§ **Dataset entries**
····················
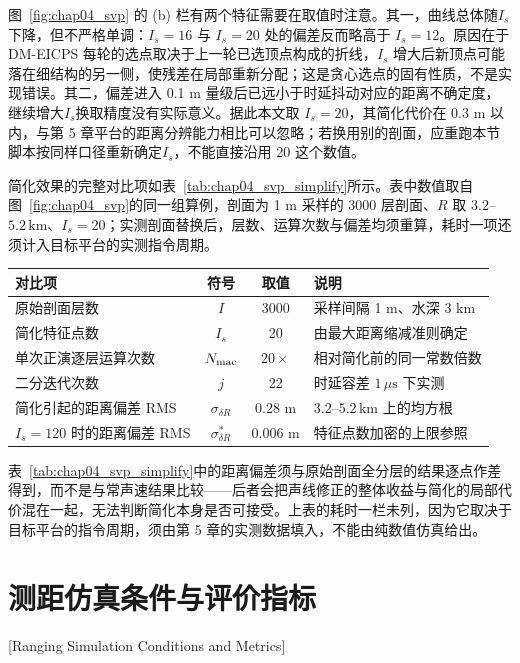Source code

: 图~\ref{fig:chap04_svp} 的 (b) 栏有两个特征需要在取值时注意。其一，曲线总体随$I_s$下降，但不严格单调：$I_s=16$ 与 $I_s=20$ 处的偏差反而略高于 $I_s=12$。原因在于 DM-EICPS 每轮的选点取决于上一轮已选顶点构成的折线，$I_s$ 增大后新顶点可能落在细结构的另一侧，使残差在局部重新分配；这是贪心选点的固有性质，不是实现错误。其二，偏差进入 0.1 m 量级后已远小于时延抖动对应的距离不确定度，继续增大$I_s$换取精度没有实际意义。据此本文取 $I_s=20$，其简化代价在 0.3 m 以内，与第 5 章平台的距离分辨能力相比可以忽略；若换用别的剖面，应重跑本节脚本按同样口径重新确定$I_s$，不能直接沿用 20 这个数值。

简化效果的完整对比项如表~\ref{tab:chap04_svp_simplify}所示。表中数值取自图~\ref{fig:chap04_svp}的同一组算例，剖面为 1 m 采样的 3000 层剖面、$R$ 取 $3.2$--$5.2\,\mathrm{km}$、$I_s=20$；实测剖面替换后，层数、运算次数与偏差均须重算，耗时一项还须计入目标平台的实测指令周期。

\begin{table}[htbp]
 \vspace{0.5em}\centering\wuhao
 \begin{tabularx}{\linewidth}{@{}l c c X@{}}
 \toprule[1.5pt]
 对比项 & 符号 & 取值 & 说明\\
 \midrule[1pt]
 原始剖面层数 & $I$ & 3000 & 采样间隔 1 m、水深 3 km\\
 简化特征点数 & $I_s$ & 20 & 由最大距离缩减准则确定\\
 单次正演逐层运算次数 & $N_{\rm mac}$ & $20\times$ & 相对简化前的同一常数倍数\\
 二分迭代次数 & $j$ & 22 & 时延容差 $1\,\mu\mathrm{s}$ 下实测\\
 简化引起的距离偏差 RMS & $\sigma_{\delta R}$ & 0.28 m & $3.2$--$5.2\,\mathrm{km}$ 上的均方根\\
 $I_s=120$ 时的距离偏差 RMS & $\sigma_{\delta R}^{*}$ & 0.006 m & 特征点数加密的上限参照\\
 \bottomrule[1.5pt]
 \end{tabularx}
\end{table}

表~\ref{tab:chap04_svp_simplify}中的距离偏差须与原始剖面全分层的结果逐点作差得到，而不是与常声速结果比较——后者会把声线修正的整体收益与简化的局部代价混在一起，无法判断简化本身是否可接受。上表的耗时一栏未列，因为它取决于目标平台的指令周期，须由第 5 章的实测数据填入，不能由纯数值仿真给出。

\section{测距仿真条件与评价指标}[Ranging Simulation Conditions and Metrics]
\label{sec:chap04_sim}

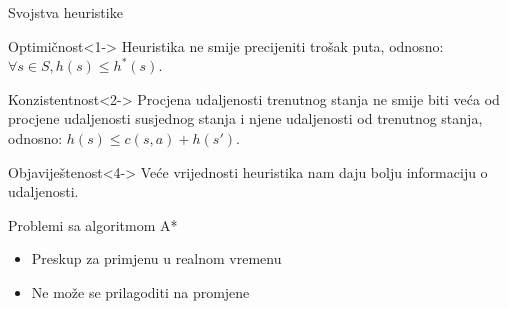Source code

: \documentclass[utf8]{beamer}
\begin{document}
\begin{frame}{Svojstva heuristike}
    \begin{block}{Optimičnost}<1->
        Heuristika ne smije precijeniti trošak puta, odnosno:
        \(\forall s \in S, h(s) \leq h^*(s)\).
    \end{block}
  
    \begin{block}{Konzistentnost}<2->
        Procjena udaljenosti trenutnog stanja ne smije biti veća od procjene udaljenosti susjednog stanja i njene udaljenosti od trenutnog stanja, odnosno:
        \(h(s) \leq c(s, a) + h(s')\).
    \end{block}


    \begin{block}{Objaviještenost}<4->
        Veće vrijednosti heuristika nam daju bolju informaciju o udaljenosti.
    \end{block}
\end{frame}

\begin{frame}{Problemi sa algoritmom A*}
    \begin{itemize}
        \item Preskup za primjenu u realnom vremenu
        \item Ne može se prilagoditi na promjene
    \end{itemize}
\end{frame}
\end{document}
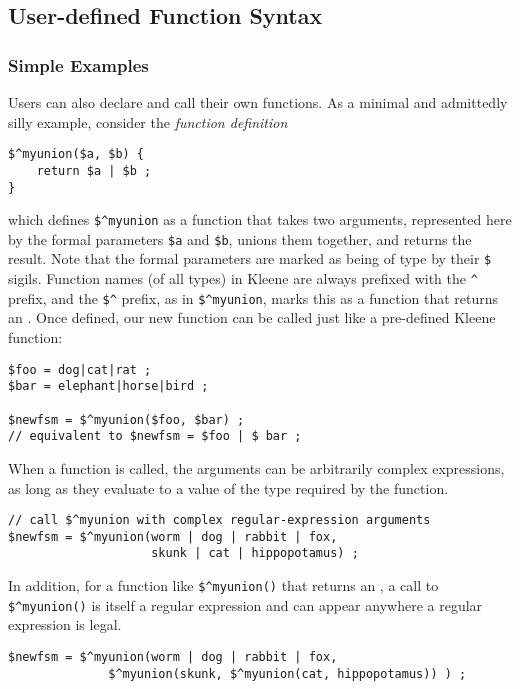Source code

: \subsection{User-defined Function Syntax}

\subsubsection{Simple Examples}

Users can also declare and call their own functions.  As a minimal and admittedly silly example, consider the
\emph{function definition}

\begin{Verbatim}
$^myunion($a, $b) {
    return $a | $b ;
}
\end{Verbatim}

\noindent
which defines \verb!$^myunion! as a function that takes two \fsm{} arguments, represented here by the formal
parameters \verb!$a! and \verb!$b!, unions them together, and returns the \fsm{} result.  Note that the formal
parameters are marked as being of type \fsm{} by their \verb!$! sigils.  Function names (of all types) 
in Kleene are always
prefixed with the \verb!^! prefix, and the \verb!$^! prefix, as in \verb!$^myunion!, marks this as a function
that
returns an \fsm{}.  Once defined, our new function can be called just like a pre-defined Kleene function:

\begin{Verbatim}
$foo = dog|cat|rat ;
$bar = elephant|horse|bird ;

$newfsm = $^myunion($foo, $bar) ;
// equivalent to $newfsm = $foo | $ bar ;
\end{Verbatim}

\noindent
When a function is called, the arguments can be arbitrarily complex expressions, as long as they evaluate to a
value of the type required by the function.

\begin{Verbatim}
// call $^myunion with complex regular-expression arguments
$newfsm = $^myunion(worm | dog | rabbit | fox, 
                    skunk | cat | hippopotamus) ;
\end{Verbatim}

\noindent
In addition, for a function like \verb!$^myunion()! that returns an \fsm{}, a call to \verb!$^myunion()! is
itself a regular expression and can appear anywhere a regular expression is legal.

\begin{Verbatim}
$newfsm = $^myunion(worm | dog | rabbit | fox, 
              $^myunion(skunk, $^myunion(cat, hippopotamus)) ) ;
\end{Verbatim}


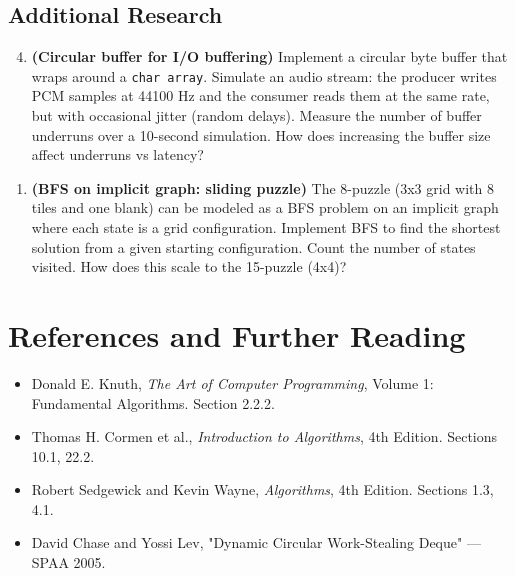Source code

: \subsection{Additional Research}

\begin{enumerate}
\setcounter{enumi}{3}
\item \textbf{(Circular buffer for I/O buffering)} Implement a circular byte buffer that wraps around a \texttt{char array}. Simulate an audio stream: the producer writes PCM samples at 44100 Hz and the consumer reads them at the same rate, but with occasional jitter (random delays). Measure the number of buffer underruns over a 10-second simulation. How does increasing the buffer size affect underruns vs latency?
\end{enumerate}

\begin{enumerate}
\item \textbf{(BFS on implicit graph: sliding puzzle)} The 8-puzzle (3x3 grid with 8 tiles and one blank) can be modeled as a BFS problem on an implicit graph where each state is a grid configuration. Implement BFS to find the shortest solution from a given starting configuration. Count the number of states visited. How does this scale to the 15-puzzle (4x4)?
\end{enumerate}

\section{References and Further Reading}

\begin{itemize}
\item Donald E. Knuth, \textit{The Art of Computer Programming}, Volume 1: Fundamental Algorithms. Section 2.2.2.
\item Thomas H. Cormen et al., \textit{Introduction to Algorithms}, 4th Edition. Sections 10.1, 22.2.
\item Robert Sedgewick and Kevin Wayne, \textit{Algorithms}, 4th Edition. Sections 1.3, 4.1.
\item David Chase and Yossi Lev, "Dynamic Circular Work-Stealing Deque" — SPAA 2005.
\end{itemize}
····················
§ **Exercise directions**
Taking the lines above one at a time, give the number of them that contain the string "Implement". Add nothing else.

§ **Your solution**
2